Statements such as ‘By agreeing to subscribe to the services being provided, it is assumed that the data subject is allowing the data controller to use the data in any manner that the controller might deem fit’ does not pass the GDPR test.

  1. Informed: The data subject should be aware at least of the identity of the controller and the intended purposes of the processing, (Recital 42); a right must be provided to withdraw consent, which would be a massive task to work through back-end technology to make this possible. GDPR tries to provide a right to the data subject that withdrawing consent, at any time, should be as easy as giving consent. However, this poses considerable challenge in practice, which means relying on consent is somewhat unreliable. Further information must be given to the data subject to ensure fair and transparent processing.
  2. Unambiguous or Clear Affirmative Action: A statement or clear affirmative action means that the individual data controller or processor has to make sure that the data subject is given the chance and opportunity to give his consent for the purpose and manner in which his information or the data provided by him will be used. A data controller can only use the data or information collected from the data subject when there is an affirmative action associated with part of the data subject.

Statements such as ‘if you do not indicate a choice or do not provide an explicit consent, we will assume that consent has been granted’ or “by browsing our website, you provide us with the consent to collect, gather and use your information or data for any purposes’ are not ok under GDPR.

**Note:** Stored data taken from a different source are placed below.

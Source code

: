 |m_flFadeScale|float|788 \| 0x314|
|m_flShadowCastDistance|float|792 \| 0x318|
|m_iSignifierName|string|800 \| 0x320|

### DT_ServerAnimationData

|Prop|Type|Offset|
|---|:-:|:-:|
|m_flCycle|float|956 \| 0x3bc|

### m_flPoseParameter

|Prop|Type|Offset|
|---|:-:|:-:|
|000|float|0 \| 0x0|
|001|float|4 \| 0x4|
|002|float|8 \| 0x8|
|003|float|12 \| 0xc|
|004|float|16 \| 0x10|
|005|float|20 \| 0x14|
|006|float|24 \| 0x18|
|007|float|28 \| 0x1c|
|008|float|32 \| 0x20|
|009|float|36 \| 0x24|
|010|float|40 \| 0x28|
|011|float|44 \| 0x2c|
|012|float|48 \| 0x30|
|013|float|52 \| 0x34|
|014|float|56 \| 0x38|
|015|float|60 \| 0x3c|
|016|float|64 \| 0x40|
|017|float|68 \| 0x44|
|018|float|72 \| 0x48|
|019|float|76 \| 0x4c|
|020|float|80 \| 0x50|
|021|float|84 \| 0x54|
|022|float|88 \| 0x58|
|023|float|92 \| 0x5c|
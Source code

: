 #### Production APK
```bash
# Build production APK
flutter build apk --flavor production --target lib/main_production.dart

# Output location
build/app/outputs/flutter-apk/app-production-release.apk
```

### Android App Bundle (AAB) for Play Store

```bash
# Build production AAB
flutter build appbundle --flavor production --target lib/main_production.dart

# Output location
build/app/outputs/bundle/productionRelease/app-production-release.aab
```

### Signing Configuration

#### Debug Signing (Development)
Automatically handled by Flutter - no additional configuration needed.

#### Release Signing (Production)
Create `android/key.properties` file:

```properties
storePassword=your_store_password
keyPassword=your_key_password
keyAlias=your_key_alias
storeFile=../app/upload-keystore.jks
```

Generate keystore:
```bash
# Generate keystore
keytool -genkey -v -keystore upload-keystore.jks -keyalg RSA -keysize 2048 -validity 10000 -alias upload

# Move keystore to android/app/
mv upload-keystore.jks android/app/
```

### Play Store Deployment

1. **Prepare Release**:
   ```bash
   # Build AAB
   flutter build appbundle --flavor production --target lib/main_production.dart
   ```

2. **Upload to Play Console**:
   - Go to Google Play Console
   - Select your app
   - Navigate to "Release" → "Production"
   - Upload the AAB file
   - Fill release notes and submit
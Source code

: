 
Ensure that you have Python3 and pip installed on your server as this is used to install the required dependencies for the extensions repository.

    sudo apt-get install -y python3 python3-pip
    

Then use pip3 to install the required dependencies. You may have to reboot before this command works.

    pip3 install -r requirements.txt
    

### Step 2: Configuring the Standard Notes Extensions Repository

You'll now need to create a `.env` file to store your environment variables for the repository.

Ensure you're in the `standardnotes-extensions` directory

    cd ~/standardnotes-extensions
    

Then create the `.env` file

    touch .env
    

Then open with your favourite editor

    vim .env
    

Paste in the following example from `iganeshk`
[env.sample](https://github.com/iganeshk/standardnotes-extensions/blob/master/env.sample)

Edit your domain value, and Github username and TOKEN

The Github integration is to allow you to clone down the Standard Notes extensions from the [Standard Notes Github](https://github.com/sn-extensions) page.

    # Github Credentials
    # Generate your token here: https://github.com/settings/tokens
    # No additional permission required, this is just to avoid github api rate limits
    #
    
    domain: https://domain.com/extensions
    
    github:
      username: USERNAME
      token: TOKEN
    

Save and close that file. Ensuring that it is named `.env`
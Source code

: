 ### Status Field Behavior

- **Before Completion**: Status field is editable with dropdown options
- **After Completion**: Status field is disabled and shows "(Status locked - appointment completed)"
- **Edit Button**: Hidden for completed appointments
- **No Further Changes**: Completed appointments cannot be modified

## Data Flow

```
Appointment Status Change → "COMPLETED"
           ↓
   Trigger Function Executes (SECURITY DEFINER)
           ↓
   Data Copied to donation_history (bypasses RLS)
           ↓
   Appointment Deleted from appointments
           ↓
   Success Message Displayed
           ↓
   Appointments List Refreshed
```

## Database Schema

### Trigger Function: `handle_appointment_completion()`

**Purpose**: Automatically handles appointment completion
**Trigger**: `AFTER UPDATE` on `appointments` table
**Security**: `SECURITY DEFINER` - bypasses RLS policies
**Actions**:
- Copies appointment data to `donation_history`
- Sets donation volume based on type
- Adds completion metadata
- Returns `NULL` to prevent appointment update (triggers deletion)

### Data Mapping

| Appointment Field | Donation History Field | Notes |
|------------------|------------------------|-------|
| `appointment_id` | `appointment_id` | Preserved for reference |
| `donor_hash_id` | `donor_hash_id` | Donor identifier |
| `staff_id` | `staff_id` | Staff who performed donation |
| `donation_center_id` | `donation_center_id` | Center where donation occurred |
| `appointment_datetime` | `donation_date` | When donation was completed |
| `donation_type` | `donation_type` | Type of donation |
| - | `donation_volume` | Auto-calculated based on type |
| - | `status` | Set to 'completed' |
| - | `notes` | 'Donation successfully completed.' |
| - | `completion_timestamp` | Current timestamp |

Silence, pre-opted (pre-ticked) boxes and inactivity will not constitute consent, since there has to be an active consent (active opt-in).

Consent Fatigue: Every new purpose requires new consent. Multiple purpose requires multiple consent. Every action must have affirmative consent. Consent cannot be considered as default option prior to processing. Think of an IOT scenario, where the data subject could be bombarded with consent requests. Faced with such a situation, the data subject could mindlessly accept any consent request that might come, which makes “consent” a meaningless exercise.

The other situation might be that the Business upfront collects exhaustive consent on all the activities, but the data subject may get tired of ticking those boxes. It is scary for business, because of the friction it causes at the time of gaining new customers and if the data subject does not take the time to tick those boxes.

If the consent statement is broad trying to cover all aspects, then there might be a fear of not being ‘specific’ or ‘ambiguous’.

The question we ask is: Perhaps ‘consent’ alone is not the right framework? Should there be more accountability on the data processors to balance the consent fatigue?

In response to the click fatigue issue, the Article 29 Working Party (WP29) has provided guidance on 28 November 2017 and says “An often-mentioned example to do this in the online context is to obtain consent of Internet users via their browser settings. Such settings should be developed in line with the conditions for valid consent in the GDPR, as for instance that the consent shall be granular for each of the envisaged purposes and that the information to be provided, should name the controllers.

For Indian businesses having customers in EU, it is a challenge to be met.